**What to produce**
Verbatim reproduction of the entries is required; images must be omitted.

**Listed entries**
● ● ● ●
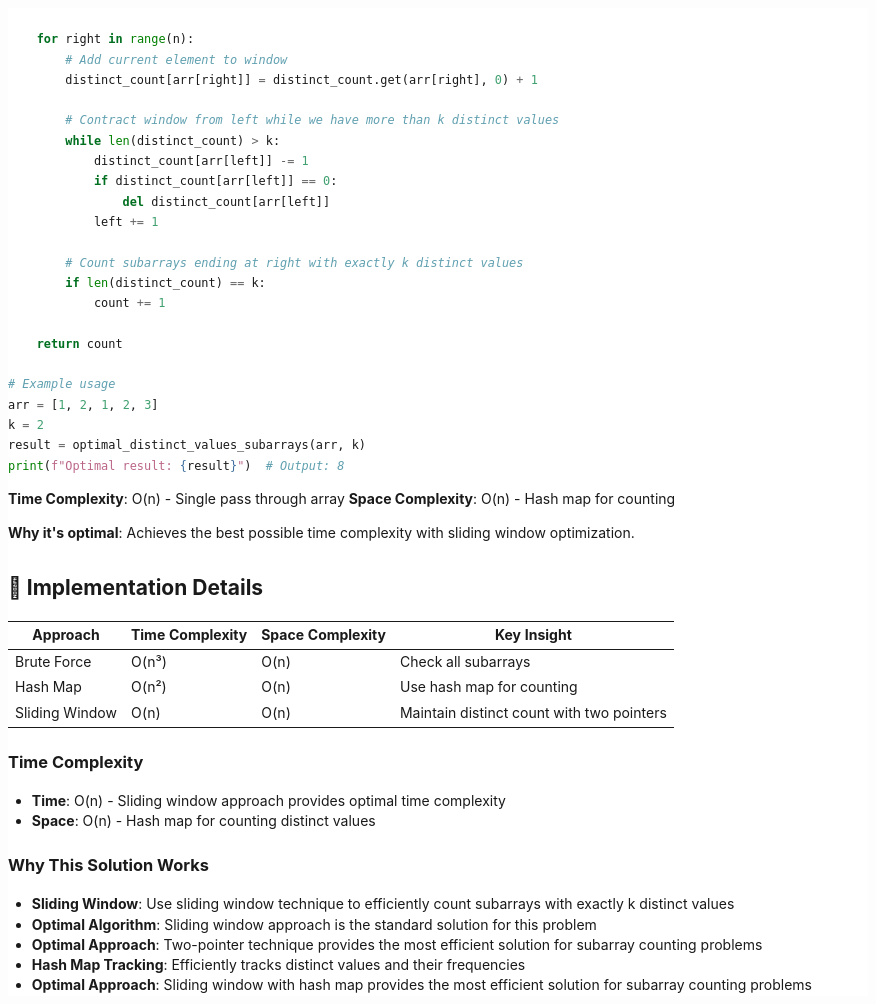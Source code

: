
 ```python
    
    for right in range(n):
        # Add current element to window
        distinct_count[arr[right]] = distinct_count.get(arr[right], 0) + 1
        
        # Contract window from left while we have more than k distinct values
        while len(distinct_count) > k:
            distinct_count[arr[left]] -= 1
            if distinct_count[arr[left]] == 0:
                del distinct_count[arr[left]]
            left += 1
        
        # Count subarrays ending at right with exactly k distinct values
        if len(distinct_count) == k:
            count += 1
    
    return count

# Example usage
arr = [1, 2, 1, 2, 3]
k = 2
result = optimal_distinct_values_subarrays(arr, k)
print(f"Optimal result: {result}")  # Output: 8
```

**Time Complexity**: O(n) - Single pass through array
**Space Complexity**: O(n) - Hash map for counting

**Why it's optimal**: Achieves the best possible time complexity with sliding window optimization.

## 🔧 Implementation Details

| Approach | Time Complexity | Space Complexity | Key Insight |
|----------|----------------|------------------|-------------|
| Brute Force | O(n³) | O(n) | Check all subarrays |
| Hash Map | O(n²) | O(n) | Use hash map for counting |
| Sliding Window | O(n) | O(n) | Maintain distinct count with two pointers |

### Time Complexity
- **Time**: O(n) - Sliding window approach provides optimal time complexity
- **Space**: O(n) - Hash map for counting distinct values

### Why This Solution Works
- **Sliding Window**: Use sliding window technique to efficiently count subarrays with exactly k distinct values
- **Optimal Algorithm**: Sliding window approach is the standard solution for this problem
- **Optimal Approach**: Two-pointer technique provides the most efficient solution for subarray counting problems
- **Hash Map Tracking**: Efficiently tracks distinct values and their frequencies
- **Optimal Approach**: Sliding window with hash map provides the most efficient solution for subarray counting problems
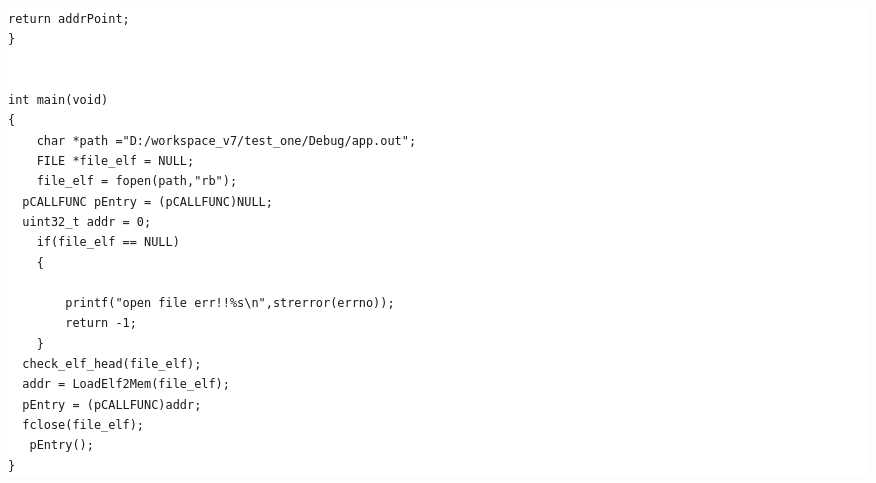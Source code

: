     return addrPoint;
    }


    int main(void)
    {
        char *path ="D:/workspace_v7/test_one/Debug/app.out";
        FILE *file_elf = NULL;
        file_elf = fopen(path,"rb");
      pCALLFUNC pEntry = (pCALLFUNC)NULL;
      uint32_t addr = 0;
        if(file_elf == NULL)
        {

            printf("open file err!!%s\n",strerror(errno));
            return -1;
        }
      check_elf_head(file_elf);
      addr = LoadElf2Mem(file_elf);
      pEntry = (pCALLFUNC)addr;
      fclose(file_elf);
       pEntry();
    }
● ● ● ●
**Solution to this exercise**
Source code

:
 ```python
    
    for right in range(n):
        # Add current element to window
        distinct_count[arr[right]] = distinct_count.get(arr[right], 0) + 1
        
        # Contract window from left while we have more than k distinct values
        while len(distinct_count) > k:
            distinct_count[arr[left]] -= 1
            if distinct_count[arr[left]] == 0:
                del distinct_count[arr[left]]
            left += 1
        
        # Count subarrays ending at right with exactly k distinct values
        if len(distinct_count) == k:
            count += 1
    
    return count

# Example usage
arr = [1, 2, 1, 2, 3]
k = 2
result = optimal_distinct_values_subarrays(arr, k)
print(f"Optimal result: {result}")  # Output: 8
```

**Time Complexity**: O(n) - Single pass through array
**Space Complexity**: O(n) - Hash map for counting

**Why it's optimal**: Achieves the best possible time complexity with sliding window optimization.

## 🔧 Implementation Details

| Approach | Time Complexity | Space Complexity | Key Insight |
|----------|----------------|------------------|-------------|
| Brute Force | O(n³) | O(n) | Check all subarrays |
| Hash Map | O(n²) | O(n) | Use hash map for counting |
| Sliding Window | O(n) | O(n) | Maintain distinct count with two pointers |

### Time Complexity
- **Time**: O(n) - Sliding window approach provides optimal time complexity
- **Space**: O(n) - Hash map for counting distinct values

### Why This Solution Works
- **Sliding Window**: Use sliding window technique to efficiently count subarrays with exactly k distinct values
- **Optimal Algorithm**: Sliding window approach is the standard solution for this problem
- **Optimal Approach**: Two-pointer technique provides the most efficient solution for subarray counting problems
- **Hash Map Tracking**: Efficiently tracks distinct values and their frequencies
- **Optimal Approach**: Sliding window with hash map provides the most efficient solution for subarray counting problems
Source code

:     return addrPoint;
    }


    int main(void)
    {
        char *path ="D:/workspace_v7/test_one/Debug/app.out";
        FILE *file_elf = NULL;
        file_elf = fopen(path,"rb");
      pCALLFUNC pEntry = (pCALLFUNC)NULL;
      uint32_t addr = 0;
        if(file_elf == NULL)
        {

            printf("open file err!!%s\n",strerror(errno));
            return -1;
        }
      check_elf_head(file_elf);
      addr = LoadElf2Mem(file_elf);
      pEntry = (pCALLFUNC)addr;
      fclose(file_elf);
       pEntry();
    }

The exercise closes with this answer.